Dataset entries:
%%

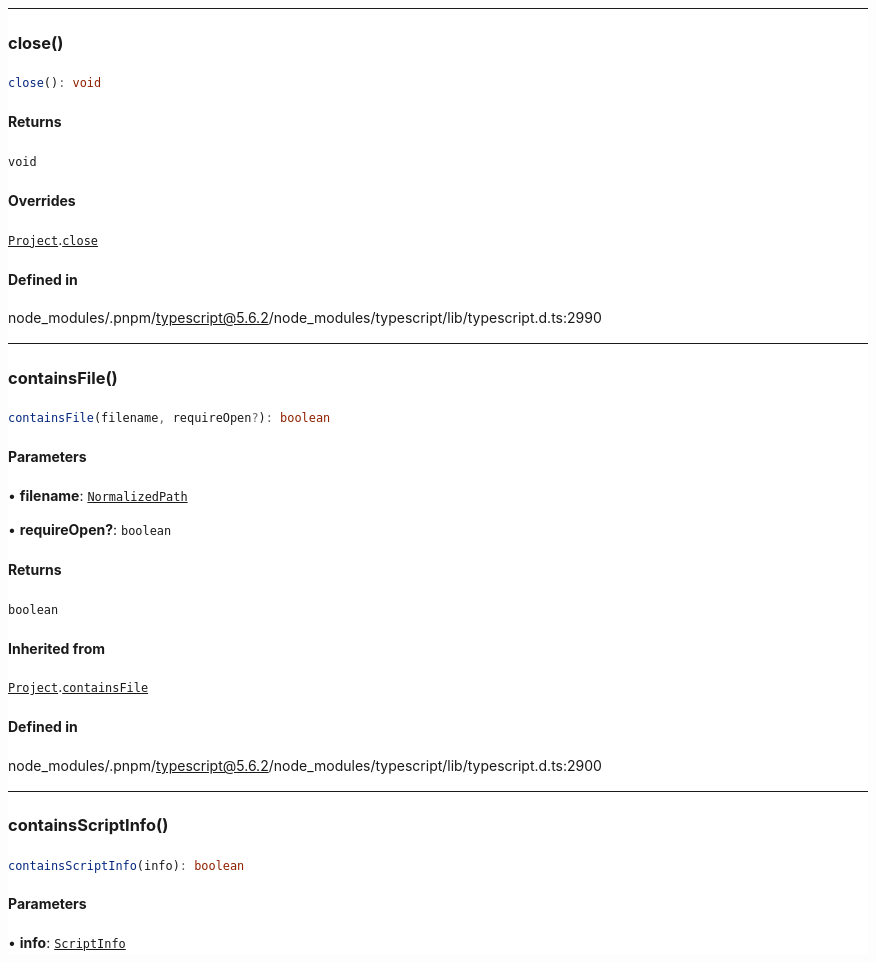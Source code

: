 ***

### close()

```ts
close(): void
```

#### Returns

`void`

#### Overrides

[`Project`](Project.md).[`close`](Project.md#close)

#### Defined in

node\_modules/.pnpm/typescript@5.6.2/node\_modules/typescript/lib/typescript.d.ts:2990

***

### containsFile()

```ts
containsFile(filename, requireOpen?): boolean
```

#### Parameters

• **filename**: [`NormalizedPath`](../type-aliases/NormalizedPath.md)

• **requireOpen?**: `boolean`

#### Returns

`boolean`

#### Inherited from

[`Project`](Project.md).[`containsFile`](Project.md#containsfile)

#### Defined in

node\_modules/.pnpm/typescript@5.6.2/node\_modules/typescript/lib/typescript.d.ts:2900

***

### containsScriptInfo()

```ts
containsScriptInfo(info): boolean
```

#### Parameters

• **info**: [`ScriptInfo`](ScriptInfo.md)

%%

● **How to complete this task**: Pictures aside, restate the entries word for word.

● **Solution for this task**:
Source code

: ***

### close()

```ts
close(): void
```

#### Returns

`void`

#### Overrides

[`Project`](Project.md).[`close`](Project.md#close)

#### Defined in

node\_modules/.pnpm/typescript@5.6.2/node\_modules/typescript/lib/typescript.d.ts:2990

***

### containsFile()

```ts
containsFile(filename, requireOpen?): boolean
```

#### Parameters

• **filename**: [`NormalizedPath`](../type-aliases/NormalizedPath.md)

• **requireOpen?**: `boolean`

#### Returns

`boolean`

#### Inherited from

[`Project`](Project.md).[`containsFile`](Project.md#containsfile)

#### Defined in

node\_modules/.pnpm/typescript@5.6.2/node\_modules/typescript/lib/typescript.d.ts:2900

***

### containsScriptInfo()

```ts
containsScriptInfo(info): boolean
```

#### Parameters

• **info**: [`ScriptInfo`](ScriptInfo.md)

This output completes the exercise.